=== Brief ===
Count the lines below holding "localhost" and answer with that number only.

Segment Open

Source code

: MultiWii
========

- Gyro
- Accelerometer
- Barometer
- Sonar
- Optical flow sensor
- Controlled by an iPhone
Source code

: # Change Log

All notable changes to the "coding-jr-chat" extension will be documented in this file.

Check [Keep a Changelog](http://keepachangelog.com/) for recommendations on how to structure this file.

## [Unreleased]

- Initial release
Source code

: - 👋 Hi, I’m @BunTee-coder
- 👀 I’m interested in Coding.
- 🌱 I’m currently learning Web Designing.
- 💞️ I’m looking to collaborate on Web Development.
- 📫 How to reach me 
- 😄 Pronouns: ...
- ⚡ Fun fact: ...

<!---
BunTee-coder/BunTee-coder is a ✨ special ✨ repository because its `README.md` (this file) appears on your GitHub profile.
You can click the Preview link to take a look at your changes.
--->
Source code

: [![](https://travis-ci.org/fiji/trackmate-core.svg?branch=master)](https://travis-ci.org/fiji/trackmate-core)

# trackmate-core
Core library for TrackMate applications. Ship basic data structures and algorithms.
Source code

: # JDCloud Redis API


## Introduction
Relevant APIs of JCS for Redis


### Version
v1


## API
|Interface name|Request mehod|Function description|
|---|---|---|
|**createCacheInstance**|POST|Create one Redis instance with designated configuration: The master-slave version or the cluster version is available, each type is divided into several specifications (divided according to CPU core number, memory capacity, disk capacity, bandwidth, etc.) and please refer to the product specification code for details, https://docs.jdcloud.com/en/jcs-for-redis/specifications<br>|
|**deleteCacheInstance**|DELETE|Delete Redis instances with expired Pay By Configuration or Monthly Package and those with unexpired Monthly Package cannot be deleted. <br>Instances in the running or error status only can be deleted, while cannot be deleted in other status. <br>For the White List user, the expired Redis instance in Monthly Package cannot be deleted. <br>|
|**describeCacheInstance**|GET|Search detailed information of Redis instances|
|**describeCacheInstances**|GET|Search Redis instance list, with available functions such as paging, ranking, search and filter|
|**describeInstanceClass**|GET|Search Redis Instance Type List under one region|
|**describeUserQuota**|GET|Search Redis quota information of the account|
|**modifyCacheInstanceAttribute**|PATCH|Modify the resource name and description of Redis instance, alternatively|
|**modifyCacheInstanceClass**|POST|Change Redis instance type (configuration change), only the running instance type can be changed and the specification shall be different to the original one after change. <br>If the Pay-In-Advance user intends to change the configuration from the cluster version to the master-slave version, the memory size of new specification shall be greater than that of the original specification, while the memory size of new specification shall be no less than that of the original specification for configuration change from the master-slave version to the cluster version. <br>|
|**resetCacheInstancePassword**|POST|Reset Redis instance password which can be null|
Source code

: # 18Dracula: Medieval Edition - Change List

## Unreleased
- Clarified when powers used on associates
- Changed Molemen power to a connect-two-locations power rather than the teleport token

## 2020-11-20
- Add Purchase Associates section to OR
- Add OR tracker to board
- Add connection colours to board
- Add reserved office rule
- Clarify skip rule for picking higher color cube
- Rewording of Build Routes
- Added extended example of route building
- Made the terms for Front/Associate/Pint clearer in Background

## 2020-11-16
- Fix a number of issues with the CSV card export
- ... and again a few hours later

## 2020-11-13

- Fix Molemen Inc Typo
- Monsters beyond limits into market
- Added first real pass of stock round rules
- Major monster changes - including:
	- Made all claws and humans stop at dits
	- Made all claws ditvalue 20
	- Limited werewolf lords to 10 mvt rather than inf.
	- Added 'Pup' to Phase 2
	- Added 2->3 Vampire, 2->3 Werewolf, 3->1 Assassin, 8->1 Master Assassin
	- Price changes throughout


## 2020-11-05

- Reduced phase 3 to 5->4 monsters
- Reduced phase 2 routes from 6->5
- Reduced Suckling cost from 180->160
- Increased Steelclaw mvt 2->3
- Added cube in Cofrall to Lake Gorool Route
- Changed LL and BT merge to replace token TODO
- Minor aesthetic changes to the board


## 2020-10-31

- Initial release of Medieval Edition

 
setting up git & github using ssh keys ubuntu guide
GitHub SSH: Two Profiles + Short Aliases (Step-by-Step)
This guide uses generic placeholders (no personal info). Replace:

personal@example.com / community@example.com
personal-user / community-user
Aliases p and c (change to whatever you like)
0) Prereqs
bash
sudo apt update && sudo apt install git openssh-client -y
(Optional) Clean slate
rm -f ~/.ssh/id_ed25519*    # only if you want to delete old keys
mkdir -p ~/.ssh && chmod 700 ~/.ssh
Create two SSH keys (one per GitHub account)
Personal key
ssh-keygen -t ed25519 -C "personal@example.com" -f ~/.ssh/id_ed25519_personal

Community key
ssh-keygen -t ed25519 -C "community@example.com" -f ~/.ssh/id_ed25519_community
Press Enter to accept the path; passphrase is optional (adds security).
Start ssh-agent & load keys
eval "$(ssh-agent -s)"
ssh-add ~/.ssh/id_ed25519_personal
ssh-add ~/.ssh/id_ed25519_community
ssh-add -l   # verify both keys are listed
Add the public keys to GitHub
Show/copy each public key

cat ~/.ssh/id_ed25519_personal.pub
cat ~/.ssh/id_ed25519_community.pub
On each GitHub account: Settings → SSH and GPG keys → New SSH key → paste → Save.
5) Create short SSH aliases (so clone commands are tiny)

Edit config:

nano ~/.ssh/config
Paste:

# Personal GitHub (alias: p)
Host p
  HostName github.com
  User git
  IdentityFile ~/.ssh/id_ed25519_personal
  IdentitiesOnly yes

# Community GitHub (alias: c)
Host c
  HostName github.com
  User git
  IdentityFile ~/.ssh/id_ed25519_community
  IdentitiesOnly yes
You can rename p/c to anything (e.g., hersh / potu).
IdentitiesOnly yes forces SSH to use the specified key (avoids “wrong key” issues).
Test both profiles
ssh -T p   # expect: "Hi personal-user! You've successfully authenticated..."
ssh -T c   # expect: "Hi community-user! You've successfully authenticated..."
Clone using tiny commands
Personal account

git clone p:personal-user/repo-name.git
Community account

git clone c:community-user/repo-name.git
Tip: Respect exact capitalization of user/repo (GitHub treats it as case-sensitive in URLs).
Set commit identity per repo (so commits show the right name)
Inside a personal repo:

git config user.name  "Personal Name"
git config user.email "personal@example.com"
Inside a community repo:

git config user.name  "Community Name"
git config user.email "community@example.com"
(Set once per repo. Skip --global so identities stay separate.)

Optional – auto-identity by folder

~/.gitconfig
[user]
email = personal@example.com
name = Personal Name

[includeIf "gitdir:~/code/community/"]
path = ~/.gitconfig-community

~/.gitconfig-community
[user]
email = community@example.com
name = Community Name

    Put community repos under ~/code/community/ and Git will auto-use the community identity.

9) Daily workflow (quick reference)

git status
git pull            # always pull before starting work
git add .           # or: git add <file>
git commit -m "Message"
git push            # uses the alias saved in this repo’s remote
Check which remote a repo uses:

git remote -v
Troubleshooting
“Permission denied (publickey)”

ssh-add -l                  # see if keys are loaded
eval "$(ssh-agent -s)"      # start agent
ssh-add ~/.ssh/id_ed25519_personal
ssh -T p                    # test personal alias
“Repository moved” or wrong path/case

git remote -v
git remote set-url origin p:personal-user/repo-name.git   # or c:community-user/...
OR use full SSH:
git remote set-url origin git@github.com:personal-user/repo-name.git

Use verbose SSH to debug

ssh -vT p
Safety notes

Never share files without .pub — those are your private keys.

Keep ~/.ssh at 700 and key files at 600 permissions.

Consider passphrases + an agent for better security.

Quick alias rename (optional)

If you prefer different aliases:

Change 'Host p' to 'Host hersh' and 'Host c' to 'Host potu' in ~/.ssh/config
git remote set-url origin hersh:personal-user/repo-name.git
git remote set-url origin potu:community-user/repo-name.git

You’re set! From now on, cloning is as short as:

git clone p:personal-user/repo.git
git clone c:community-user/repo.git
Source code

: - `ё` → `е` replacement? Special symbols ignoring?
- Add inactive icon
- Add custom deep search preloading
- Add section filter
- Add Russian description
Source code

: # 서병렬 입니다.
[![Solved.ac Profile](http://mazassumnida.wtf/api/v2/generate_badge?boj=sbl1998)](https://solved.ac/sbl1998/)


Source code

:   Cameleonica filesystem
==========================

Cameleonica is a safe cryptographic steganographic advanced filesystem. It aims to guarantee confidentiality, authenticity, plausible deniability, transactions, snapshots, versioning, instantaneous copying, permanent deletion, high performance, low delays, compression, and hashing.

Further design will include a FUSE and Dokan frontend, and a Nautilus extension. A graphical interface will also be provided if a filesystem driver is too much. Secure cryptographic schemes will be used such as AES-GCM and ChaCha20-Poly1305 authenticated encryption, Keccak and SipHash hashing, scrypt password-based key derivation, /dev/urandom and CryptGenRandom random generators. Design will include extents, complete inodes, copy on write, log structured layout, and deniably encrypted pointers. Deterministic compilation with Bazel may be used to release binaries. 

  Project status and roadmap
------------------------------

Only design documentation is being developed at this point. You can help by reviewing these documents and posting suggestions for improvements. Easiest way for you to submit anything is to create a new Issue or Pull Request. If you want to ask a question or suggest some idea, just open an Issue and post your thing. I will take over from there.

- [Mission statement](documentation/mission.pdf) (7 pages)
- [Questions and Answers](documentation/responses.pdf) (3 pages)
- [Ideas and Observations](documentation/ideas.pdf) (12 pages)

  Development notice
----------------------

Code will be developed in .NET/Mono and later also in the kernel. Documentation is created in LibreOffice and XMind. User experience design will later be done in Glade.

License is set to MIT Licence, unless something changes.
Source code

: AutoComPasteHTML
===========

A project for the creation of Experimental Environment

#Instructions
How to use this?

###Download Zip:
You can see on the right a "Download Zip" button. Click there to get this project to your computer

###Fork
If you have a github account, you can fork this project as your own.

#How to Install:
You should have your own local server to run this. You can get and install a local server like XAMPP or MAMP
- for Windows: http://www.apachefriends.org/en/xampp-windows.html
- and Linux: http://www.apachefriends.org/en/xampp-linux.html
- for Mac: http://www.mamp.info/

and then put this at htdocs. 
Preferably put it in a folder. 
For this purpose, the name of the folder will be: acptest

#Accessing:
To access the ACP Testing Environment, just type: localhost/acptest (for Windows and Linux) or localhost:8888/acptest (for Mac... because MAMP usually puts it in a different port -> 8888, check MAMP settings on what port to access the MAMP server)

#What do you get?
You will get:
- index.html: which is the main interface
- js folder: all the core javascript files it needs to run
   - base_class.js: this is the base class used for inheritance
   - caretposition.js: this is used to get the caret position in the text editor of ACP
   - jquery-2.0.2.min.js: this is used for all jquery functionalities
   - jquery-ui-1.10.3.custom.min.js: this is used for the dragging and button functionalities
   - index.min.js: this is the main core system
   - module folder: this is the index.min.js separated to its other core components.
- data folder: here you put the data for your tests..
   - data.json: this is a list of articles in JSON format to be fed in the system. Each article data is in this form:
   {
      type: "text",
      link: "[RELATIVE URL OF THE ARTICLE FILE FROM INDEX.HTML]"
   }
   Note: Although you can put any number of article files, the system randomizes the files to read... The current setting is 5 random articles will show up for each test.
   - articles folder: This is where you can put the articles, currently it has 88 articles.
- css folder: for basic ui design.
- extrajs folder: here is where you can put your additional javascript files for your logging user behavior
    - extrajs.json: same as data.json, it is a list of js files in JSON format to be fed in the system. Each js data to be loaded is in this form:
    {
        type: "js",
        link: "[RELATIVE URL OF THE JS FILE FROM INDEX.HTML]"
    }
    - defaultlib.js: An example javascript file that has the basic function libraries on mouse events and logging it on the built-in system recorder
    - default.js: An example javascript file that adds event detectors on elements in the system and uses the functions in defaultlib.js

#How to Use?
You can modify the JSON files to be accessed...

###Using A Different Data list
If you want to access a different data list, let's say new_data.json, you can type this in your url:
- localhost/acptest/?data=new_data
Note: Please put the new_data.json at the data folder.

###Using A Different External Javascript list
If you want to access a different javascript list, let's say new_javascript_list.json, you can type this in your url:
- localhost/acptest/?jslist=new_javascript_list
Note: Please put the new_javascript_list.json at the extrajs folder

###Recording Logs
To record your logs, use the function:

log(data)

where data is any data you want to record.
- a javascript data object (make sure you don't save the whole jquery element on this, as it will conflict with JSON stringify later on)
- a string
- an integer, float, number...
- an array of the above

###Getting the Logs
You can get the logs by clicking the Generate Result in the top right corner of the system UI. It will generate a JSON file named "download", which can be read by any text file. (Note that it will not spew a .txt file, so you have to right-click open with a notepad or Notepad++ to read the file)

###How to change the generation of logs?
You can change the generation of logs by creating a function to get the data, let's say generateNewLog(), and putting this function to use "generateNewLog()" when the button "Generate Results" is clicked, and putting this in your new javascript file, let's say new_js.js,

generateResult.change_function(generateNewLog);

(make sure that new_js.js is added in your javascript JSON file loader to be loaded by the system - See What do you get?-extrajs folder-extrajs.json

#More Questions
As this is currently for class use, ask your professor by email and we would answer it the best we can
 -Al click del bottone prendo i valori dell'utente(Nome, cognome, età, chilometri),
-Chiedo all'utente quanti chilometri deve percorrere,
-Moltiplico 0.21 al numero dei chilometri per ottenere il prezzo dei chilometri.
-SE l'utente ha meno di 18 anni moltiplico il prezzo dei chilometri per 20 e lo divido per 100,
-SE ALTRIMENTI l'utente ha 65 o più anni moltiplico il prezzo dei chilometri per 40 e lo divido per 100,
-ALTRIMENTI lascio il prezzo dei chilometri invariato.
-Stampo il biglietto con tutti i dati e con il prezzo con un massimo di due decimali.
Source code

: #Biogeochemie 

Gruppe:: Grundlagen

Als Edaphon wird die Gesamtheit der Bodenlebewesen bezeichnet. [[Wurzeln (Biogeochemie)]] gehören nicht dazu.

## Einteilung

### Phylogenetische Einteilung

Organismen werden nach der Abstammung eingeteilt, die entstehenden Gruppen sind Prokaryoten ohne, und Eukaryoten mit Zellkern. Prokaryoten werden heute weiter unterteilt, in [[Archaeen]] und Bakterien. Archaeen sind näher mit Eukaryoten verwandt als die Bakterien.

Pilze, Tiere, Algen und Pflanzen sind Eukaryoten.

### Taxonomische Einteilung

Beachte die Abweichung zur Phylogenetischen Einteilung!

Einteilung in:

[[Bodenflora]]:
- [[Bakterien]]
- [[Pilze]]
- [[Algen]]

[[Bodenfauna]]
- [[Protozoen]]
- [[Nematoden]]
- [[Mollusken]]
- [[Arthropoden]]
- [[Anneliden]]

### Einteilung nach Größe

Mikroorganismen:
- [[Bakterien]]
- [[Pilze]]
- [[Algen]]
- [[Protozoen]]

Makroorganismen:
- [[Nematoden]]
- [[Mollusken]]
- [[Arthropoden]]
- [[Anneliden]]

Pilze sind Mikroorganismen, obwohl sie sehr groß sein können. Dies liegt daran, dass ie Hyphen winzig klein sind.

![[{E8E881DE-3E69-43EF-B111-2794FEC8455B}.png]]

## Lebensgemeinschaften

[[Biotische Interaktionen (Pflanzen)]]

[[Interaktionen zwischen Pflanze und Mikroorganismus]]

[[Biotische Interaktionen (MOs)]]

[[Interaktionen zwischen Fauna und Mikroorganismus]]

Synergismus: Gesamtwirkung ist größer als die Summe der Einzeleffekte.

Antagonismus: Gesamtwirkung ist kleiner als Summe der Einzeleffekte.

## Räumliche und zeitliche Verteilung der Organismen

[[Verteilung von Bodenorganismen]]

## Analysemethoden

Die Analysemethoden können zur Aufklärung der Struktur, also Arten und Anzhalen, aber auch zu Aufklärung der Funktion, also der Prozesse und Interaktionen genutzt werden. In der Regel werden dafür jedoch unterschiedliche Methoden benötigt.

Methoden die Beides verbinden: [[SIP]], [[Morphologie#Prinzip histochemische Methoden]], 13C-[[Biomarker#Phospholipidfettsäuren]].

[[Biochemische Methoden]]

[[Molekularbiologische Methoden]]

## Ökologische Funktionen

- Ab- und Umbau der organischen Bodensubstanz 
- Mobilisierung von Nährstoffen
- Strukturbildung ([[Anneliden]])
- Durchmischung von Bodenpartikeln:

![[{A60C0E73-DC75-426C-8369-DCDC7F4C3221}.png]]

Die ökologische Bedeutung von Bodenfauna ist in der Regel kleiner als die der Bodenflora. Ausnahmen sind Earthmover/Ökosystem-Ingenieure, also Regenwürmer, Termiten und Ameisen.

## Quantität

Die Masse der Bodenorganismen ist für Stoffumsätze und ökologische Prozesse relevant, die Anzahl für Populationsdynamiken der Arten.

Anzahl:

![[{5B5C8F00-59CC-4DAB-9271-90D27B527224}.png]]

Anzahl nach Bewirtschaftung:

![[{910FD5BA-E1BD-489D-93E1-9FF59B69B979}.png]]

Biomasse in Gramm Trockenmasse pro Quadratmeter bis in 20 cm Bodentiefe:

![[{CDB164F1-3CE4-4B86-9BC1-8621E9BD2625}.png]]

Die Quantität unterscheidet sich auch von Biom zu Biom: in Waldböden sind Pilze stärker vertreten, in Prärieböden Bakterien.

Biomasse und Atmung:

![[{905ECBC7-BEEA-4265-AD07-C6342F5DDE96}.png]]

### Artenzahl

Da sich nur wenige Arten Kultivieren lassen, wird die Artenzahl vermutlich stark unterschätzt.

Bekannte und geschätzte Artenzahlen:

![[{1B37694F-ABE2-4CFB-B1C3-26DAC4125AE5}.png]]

Segment Closed

=== Problem solution ===
3